In particolare i giudici di legittimità precisano che
“… la falsità ideologica commessa dal privato in atto pubblico, prevista dall’art. 483 cod. pen., presuppone un collegamento tra il privato, autore della falsificazione, e il pubblico ufficiale, che, pur estraneo al reato, deve raccogliere le attestazioni del primo (Sez. 5, n. 3312 del 11/02/1983, Rv. 158484) e riguarda i soli fatti attestati dal privato che abbiano una rilevanza probatoria inerente alla natura e all’essenza funzionale dell’atto per i quali il privato abbia l’obbligo giuridico di dire la verità.La certificazione unica in sé non è atto pubblico. Questa Corte ha già avuto modo di precisare come la disciplina in materia (art. 4 d.P.R. n. 322 del 1998) non conferisce alcun profilo pubblicistico all’attività del sostituto di imposta, che opera la ritenuta e rilascia la certificazione unica (C.U.D.). …”
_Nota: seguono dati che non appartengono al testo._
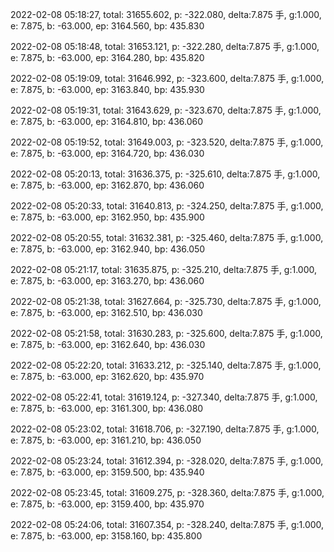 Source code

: 2022-02-08 05:18:27, total: 31655.602, p: -322.080, delta:7.875 手, g:1.000, e: 7.875, b: -63.000, ep: 3164.560, bp: 435.830

2022-02-08 05:18:48, total: 31653.121, p: -322.280, delta:7.875 手, g:1.000, e: 7.875, b: -63.000, ep: 3164.280, bp: 435.820

2022-02-08 05:19:09, total: 31646.992, p: -323.600, delta:7.875 手, g:1.000, e: 7.875, b: -63.000, ep: 3163.840, bp: 435.930

2022-02-08 05:19:31, total: 31643.629, p: -323.670, delta:7.875 手, g:1.000, e: 7.875, b: -63.000, ep: 3164.810, bp: 436.060

2022-02-08 05:19:52, total: 31649.003, p: -323.520, delta:7.875 手, g:1.000, e: 7.875, b: -63.000, ep: 3164.720, bp: 436.030

2022-02-08 05:20:13, total: 31636.375, p: -325.610, delta:7.875 手, g:1.000, e: 7.875, b: -63.000, ep: 3162.870, bp: 436.060

2022-02-08 05:20:33, total: 31640.813, p: -324.250, delta:7.875 手, g:1.000, e: 7.875, b: -63.000, ep: 3162.950, bp: 435.900

2022-02-08 05:20:55, total: 31632.381, p: -325.460, delta:7.875 手, g:1.000, e: 7.875, b: -63.000, ep: 3162.940, bp: 436.050

2022-02-08 05:21:17, total: 31635.875, p: -325.210, delta:7.875 手, g:1.000, e: 7.875, b: -63.000, ep: 3163.270, bp: 436.060

2022-02-08 05:21:38, total: 31627.664, p: -325.730, delta:7.875 手, g:1.000, e: 7.875, b: -63.000, ep: 3162.510, bp: 436.030

2022-02-08 05:21:58, total: 31630.283, p: -325.600, delta:7.875 手, g:1.000, e: 7.875, b: -63.000, ep: 3162.640, bp: 436.030

2022-02-08 05:22:20, total: 31633.212, p: -325.140, delta:7.875 手, g:1.000, e: 7.875, b: -63.000, ep: 3162.620, bp: 435.970

2022-02-08 05:22:41, total: 31619.124, p: -327.340, delta:7.875 手, g:1.000, e: 7.875, b: -63.000, ep: 3161.300, bp: 436.080

2022-02-08 05:23:02, total: 31618.706, p: -327.190, delta:7.875 手, g:1.000, e: 7.875, b: -63.000, ep: 3161.210, bp: 436.050

2022-02-08 05:23:24, total: 31612.394, p: -328.020, delta:7.875 手, g:1.000, e: 7.875, b: -63.000, ep: 3159.500, bp: 435.940

2022-02-08 05:23:45, total: 31609.275, p: -328.360, delta:7.875 手, g:1.000, e: 7.875, b: -63.000, ep: 3159.400, bp: 435.970

2022-02-08 05:24:06, total: 31607.354, p: -328.240, delta:7.875 手, g:1.000, e: 7.875, b: -63.000, ep: 3158.160, bp: 435.800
Inoltre per il Supremo consesso “… la nozione di atto pubblico rilevante anche ai fini dell’art. 483 cod. pen., racchiude un’ampia estensione tipologica di scritti, ricomprendendo anche quelli formati dal pubblico ufficiale o dal pubblico impiegato nell’esercizio delle loro funzioni che, seppur redatti per uno scopo diverso da quello di conferire ad essi pubblica fede, abbiano comunque attitudine ad assumere rilevanza giuridica e un valore probatorio interno alla pubblica amministrazione (Sez. 5, n. 15901 del 15/02/2021, Rv. 281041). …”
Pertanto alla luce dei sopra indicati principi, per i giudici di piazza Cavour, si configura il reato di falsità ideologica in quanto la falsa attestazione contenuta nella certificazione unica incide direttamente sul conseguente atto dell’amministrazione finanziaria (connesso alla determinazione delle imposte), per cui il CUD ha comunque attitudine ad assumere rilevanza giuridica e un valore probatorio interno alla pubblica amministrazione.